Oooh yes! And it’s very exciting. In Summer of 2017, I’ve got a standalone novel releasing – Jane of Austin! It’s Sense and Sensibility set in modern-day Austin, Texas, and it’s just a heap of fun.

After you started writing seriously, how long was it before you were published?

That is a good question and I had to dig through my social media to remember the timeline! The first book that I completed (as opposed to the heap of unfinished books tucked away all over the place) I started in September of 2005, finished in October of 2007, three months after getting married. I signed my first publishing contract in September of 2008 for a different book altogether, Plain Jayne, which I turned in Spring of 2009 and released in January of 2010. So if you look at it that way, a little over four years. But if you count the first book I ever pitched to an editor – which I started at 13 – a lot longer!

Aside from a cup of good, strong coffee, what helps you get all of your “brain cylinders” firing so you can write well?

Lodg_9780307731791_cvr_a01_r1.inddFirst, I’m a caffeine lightweight so my writing drink of choice is a cup of strong, spicy, non-caffeinated chai tea. But what really helps me is to handwrite notes. When I start a new project, I buy a pretty journal, and I’ll handwrite my thoughts about the characters and the plot – it’s all very stream-of-consciousness. But it helps to get my brain going, and I’ve untangled any number of plot conundrums that way. I have a theory that the brain passageways used by handwriting is a part of it – it’s different from typing, so it uses a part of my brain that isn’t so tired and well-worn.

What has been the biggest help to you in the journey to publication? Writers’ conferences? Writing groups? Your mom as your first-draft reader?

For me, it was writers’ conferences. As I mentioned, I attended my first Oregon Christian Writers’ conference at 13. By 14, I was working the book table, getting to meet authors and editors. I read everything I could get my hands on, so I knew most of the books. I started pitching once I had projects that I was more serious about, and the classes augmented what I was learning in school – both high school and college. By the time I had a completed novel, I had contacts at publishing houses and with Sandra Bishop, who’d become my agent.

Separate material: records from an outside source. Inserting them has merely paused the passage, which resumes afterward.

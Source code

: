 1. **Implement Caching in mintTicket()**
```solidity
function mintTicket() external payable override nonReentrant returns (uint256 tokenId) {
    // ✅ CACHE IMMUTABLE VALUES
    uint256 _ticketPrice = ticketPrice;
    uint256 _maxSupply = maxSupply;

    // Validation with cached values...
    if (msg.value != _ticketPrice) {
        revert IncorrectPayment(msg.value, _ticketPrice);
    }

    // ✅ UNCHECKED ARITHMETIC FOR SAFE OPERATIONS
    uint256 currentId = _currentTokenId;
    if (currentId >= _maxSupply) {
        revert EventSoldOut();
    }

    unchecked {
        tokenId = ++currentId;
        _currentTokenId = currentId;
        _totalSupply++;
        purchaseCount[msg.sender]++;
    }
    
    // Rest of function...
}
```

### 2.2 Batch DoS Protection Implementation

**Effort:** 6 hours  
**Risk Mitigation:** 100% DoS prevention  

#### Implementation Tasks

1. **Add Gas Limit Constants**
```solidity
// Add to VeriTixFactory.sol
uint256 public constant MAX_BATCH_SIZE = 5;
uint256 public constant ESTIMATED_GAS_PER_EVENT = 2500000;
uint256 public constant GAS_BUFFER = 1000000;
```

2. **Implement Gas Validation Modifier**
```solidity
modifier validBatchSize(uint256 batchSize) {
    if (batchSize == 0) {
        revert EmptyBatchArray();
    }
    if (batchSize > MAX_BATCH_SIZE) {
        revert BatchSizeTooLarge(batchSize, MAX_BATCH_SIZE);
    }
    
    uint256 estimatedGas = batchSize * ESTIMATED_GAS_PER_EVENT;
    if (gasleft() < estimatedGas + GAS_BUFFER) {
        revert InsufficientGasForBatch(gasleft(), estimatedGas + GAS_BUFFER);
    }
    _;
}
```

If you’re serious about writing as a career, I really recommend finding a good conference with classes that appeal to you.

Do you prefer reading physical books or e-readers?

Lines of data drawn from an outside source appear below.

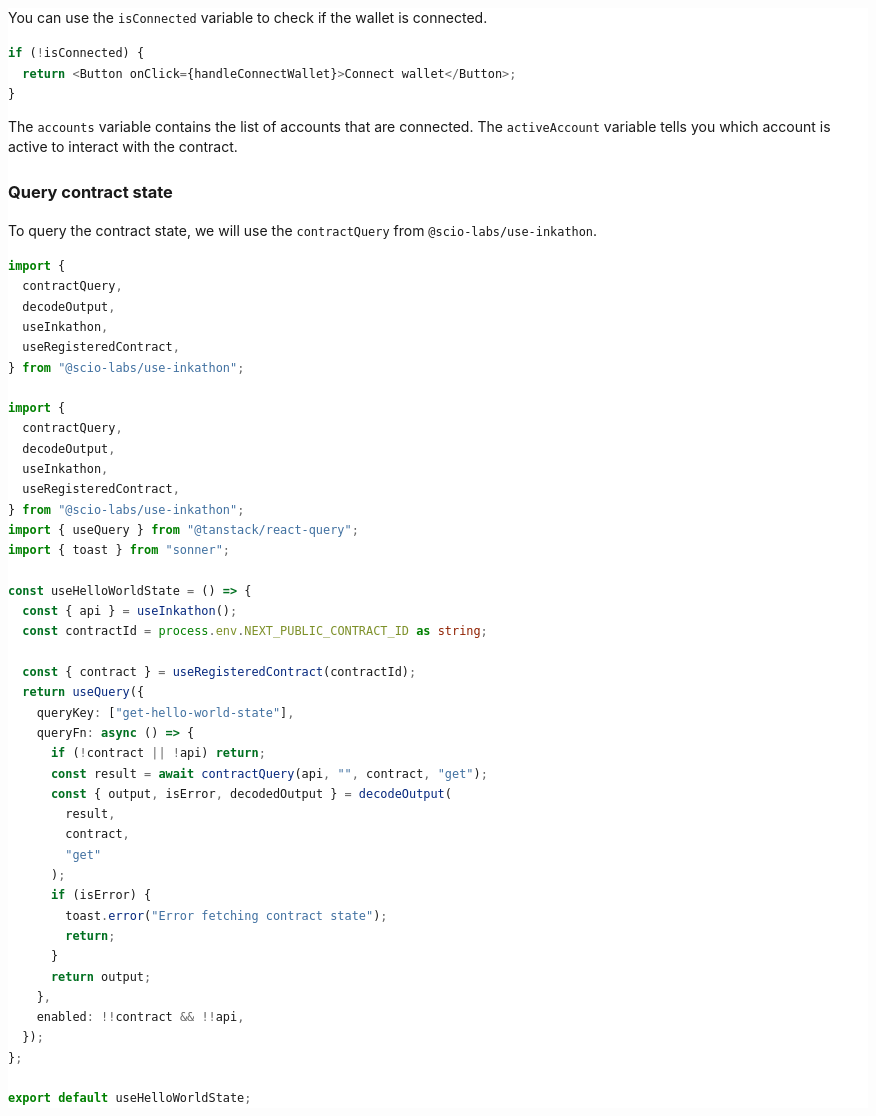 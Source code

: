 You can use the `isConnected` variable to check if the wallet is connected.

```typescript
if (!isConnected) {
  return <Button onClick={handleConnectWallet}>Connect wallet</Button>;
}
```

The `accounts` variable contains the list of accounts that are connected. The `activeAccount` variable tells you which account is active to interact with the contract.

### Query contract state

To query the contract state, we will use the `contractQuery` from `@scio-labs/use-inkathon`.

```typescript
import {
  contractQuery,
  decodeOutput,
  useInkathon,
  useRegisteredContract,
} from "@scio-labs/use-inkathon";

import {
  contractQuery,
  decodeOutput,
  useInkathon,
  useRegisteredContract,
} from "@scio-labs/use-inkathon";
import { useQuery } from "@tanstack/react-query";
import { toast } from "sonner";

const useHelloWorldState = () => {
  const { api } = useInkathon();
  const contractId = process.env.NEXT_PUBLIC_CONTRACT_ID as string;

  const { contract } = useRegisteredContract(contractId);
  return useQuery({
    queryKey: ["get-hello-world-state"],
    queryFn: async () => {
      if (!contract || !api) return;
      const result = await contractQuery(api, "", contract, "get");
      const { output, isError, decodedOutput } = decodeOutput(
        result,
        contract,
        "get"
      );
      if (isError) {
        toast.error("Error fetching contract state");
        return;
      }
      return output;
    },
    enabled: !!contract && !!api,
  });
};

export default useHelloWorldState;
```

I’m a big, big fan of e-readers, though I feel unpopular for saying so. I will buy physical copies of books I love, but I love the handiness of having a reading app on my smartphone and having a book everywhere I go. And when it comes to both travel and night-reading, e-readers just can’t be beat.

Why do you write?

Because my brain would get itchy with unwritten stories if I didn’t.

What are you best known for … writing or otherwise?

Dialogue, I think – that’s the thing that comes up the most. I have a good ear, and my books are pretty dialogue-heavy. I love what characters reveal about themselves through what they say – and don’t.

What books have you reread the most?

I read Siri Mitchell’s Chateau of Echoes about once a year. Anna Quindlen’s Still Life in Breadcrumbs is another one I reach for a lot. But my favorite book, hands down, is Where’d You Go, Bernadette. That’s the one that I accost strangers about (if they’re holding a copy at a bookstore) and tell them to read. It’s a masterclass of plot and characterization.

Ever had a bad review? How did you handle it?

Oh, scads. But usually it’s a case of “this book isn’t for you.” And I’m okay with that. I listen to NPR’s Pop Culture Happy Hour a lot (a LOT), and one thing they say a bunch is that things that are good aren’t for everybody. It’s okay. My writing style isn’t for everyone – and that’s fine, there are lots of authors out there, so everyone can find the authorial voice that speaks to their heart.

What advice would you give to new writers?

I think that a lot about being a writer comes down to stubbornness. You have to hang in there through the writing, the polishing, and the submitting. It takes a tenaciousness of spirit.

Are you an introvert? Extrovert? In-between?

Ambivert – it’s a thing. I like people and I like my quiet time at home.